69話 平穏な時代に


 彭城から許昌へ向けて、帰還を開始した。同行するのは僅かばかりの青州兵だ。

 兗州に入れば于禁が手配してくれている護衛兵も列に加わってくれるらしい。


 呂布が死んだとはいえ徐州はまだ不安定であるために、油断することは出来ないとのこと。

 もし道中で俺の容体が悪化すれば、その場で駐屯する必要もあり、それを守るために最低限の兵力は必要らしい。


 まぁ、大丈夫だとは思うんだけど。

 最近はそこまで体調が大きく崩れるようなこともなくなったし。


「曹車騎、お体の具合はいかがですか」


「久しぶりに動いたからな、少し疲れた」


「ゆっくりと体を慣らしていきましょう。左腕の具合は?」


「相変わらず、上手く動かない。だが痛みはない」


「ふむ、こちらも感覚を徐々に取り戻していきましょう」


 それほど長い距離を進んだわけではない。しかし、泥のような疲労感がどっと押し寄せてくる。

 今日はどうやら道中の小さな街に寄って一泊をするみたいだ。


 本当なら幕舎を立てて野営をしても良いんだけど、ほら、袁瑛さんがいるからね。

 良い所のご令嬢を野宿なんてさせられないという配慮がどうしても、ね。


「董昭、明日の予定はどんな感じなんだ?」


「明日は今日より少し長い距離を進み、沛国に入ると聞いております。その後、兗州に入るみたいです」


「本当なら早く都に戻りたいが、まぁ、曹仁が先に戻ってくれている。恐らくだが大丈夫だろう」


 とはいえ今の張繍陣営は、史実とは比べ物にならないくらいの増強を果たしていると聞く。

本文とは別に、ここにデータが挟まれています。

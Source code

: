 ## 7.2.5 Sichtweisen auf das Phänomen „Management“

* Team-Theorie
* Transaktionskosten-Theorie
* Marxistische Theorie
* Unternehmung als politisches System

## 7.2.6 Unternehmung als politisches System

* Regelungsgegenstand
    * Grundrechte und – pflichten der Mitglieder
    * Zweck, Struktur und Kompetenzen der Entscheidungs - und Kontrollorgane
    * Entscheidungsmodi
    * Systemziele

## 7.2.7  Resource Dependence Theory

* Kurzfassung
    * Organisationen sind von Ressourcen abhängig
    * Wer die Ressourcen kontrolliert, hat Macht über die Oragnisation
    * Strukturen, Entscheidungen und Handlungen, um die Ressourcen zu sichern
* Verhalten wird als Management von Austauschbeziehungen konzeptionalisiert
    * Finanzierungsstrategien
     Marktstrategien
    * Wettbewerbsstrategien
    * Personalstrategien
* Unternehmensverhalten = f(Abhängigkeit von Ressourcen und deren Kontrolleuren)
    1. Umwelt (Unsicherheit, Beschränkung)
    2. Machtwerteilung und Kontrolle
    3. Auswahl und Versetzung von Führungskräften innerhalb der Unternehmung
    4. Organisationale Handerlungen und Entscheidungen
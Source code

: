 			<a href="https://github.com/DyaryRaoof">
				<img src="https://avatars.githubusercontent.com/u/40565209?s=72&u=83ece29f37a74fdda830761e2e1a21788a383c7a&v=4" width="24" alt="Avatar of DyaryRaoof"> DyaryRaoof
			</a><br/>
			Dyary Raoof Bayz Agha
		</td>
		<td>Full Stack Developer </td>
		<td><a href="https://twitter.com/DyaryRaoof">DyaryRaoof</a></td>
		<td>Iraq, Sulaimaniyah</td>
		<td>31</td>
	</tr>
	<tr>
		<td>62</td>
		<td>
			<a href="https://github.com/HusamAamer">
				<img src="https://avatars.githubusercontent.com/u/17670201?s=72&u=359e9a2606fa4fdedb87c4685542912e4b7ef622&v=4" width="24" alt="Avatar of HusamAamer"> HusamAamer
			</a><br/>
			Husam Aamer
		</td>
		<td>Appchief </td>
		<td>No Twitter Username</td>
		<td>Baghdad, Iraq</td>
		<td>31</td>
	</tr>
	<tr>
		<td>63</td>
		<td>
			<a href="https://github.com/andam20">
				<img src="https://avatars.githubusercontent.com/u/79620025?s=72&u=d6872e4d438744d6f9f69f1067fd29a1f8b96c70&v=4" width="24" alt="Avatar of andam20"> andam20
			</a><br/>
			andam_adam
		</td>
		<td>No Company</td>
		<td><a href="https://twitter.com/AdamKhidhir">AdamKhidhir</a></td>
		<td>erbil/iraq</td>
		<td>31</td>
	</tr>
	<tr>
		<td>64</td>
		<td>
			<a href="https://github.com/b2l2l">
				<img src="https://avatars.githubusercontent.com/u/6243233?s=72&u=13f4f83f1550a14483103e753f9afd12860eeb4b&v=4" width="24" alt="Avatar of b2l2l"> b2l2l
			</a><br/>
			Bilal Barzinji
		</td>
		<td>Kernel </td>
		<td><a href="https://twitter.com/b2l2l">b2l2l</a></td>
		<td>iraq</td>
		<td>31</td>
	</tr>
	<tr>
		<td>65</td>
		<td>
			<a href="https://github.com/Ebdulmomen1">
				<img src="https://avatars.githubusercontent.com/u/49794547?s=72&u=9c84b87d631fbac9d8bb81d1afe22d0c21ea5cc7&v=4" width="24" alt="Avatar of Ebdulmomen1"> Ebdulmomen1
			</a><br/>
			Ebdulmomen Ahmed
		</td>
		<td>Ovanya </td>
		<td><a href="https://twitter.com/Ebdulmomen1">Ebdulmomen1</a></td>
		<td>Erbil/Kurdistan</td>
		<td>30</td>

 やはりこれも全て、賈詡の手腕だろう。史実では曹操幕下の軍師として名を連ねたが、その活躍は何というか、控えめだ。


 それもそうだろう。何と言ったって曹操の嫡男である曹昂を殺し、曹操の首まであと一歩まで迫ったのだ。

 大きく目立てば立場が危うくなる。そのせいか賈詡の史実での活躍は、本来の能力以下のものになっていると思っている。


 しかしこの世界では、そんな配慮は一切必要が無い。張繍との関係も良好だ。

 そうなれば賈詡の策謀を止めるものはなにもなく、彼が持つ能力を十二分に発揮できるはずだった。


「殿、ご心配なく。あの郭嘉様が直接、防衛に出向いております。賈詡の策謀に絡めとられることは御座いません」


「それも、そうだな」


 董昭は頭を下げ、部屋を後にした。恐らく、俺の叱責を受ける損な役目を押し付けられて来たんだろうな。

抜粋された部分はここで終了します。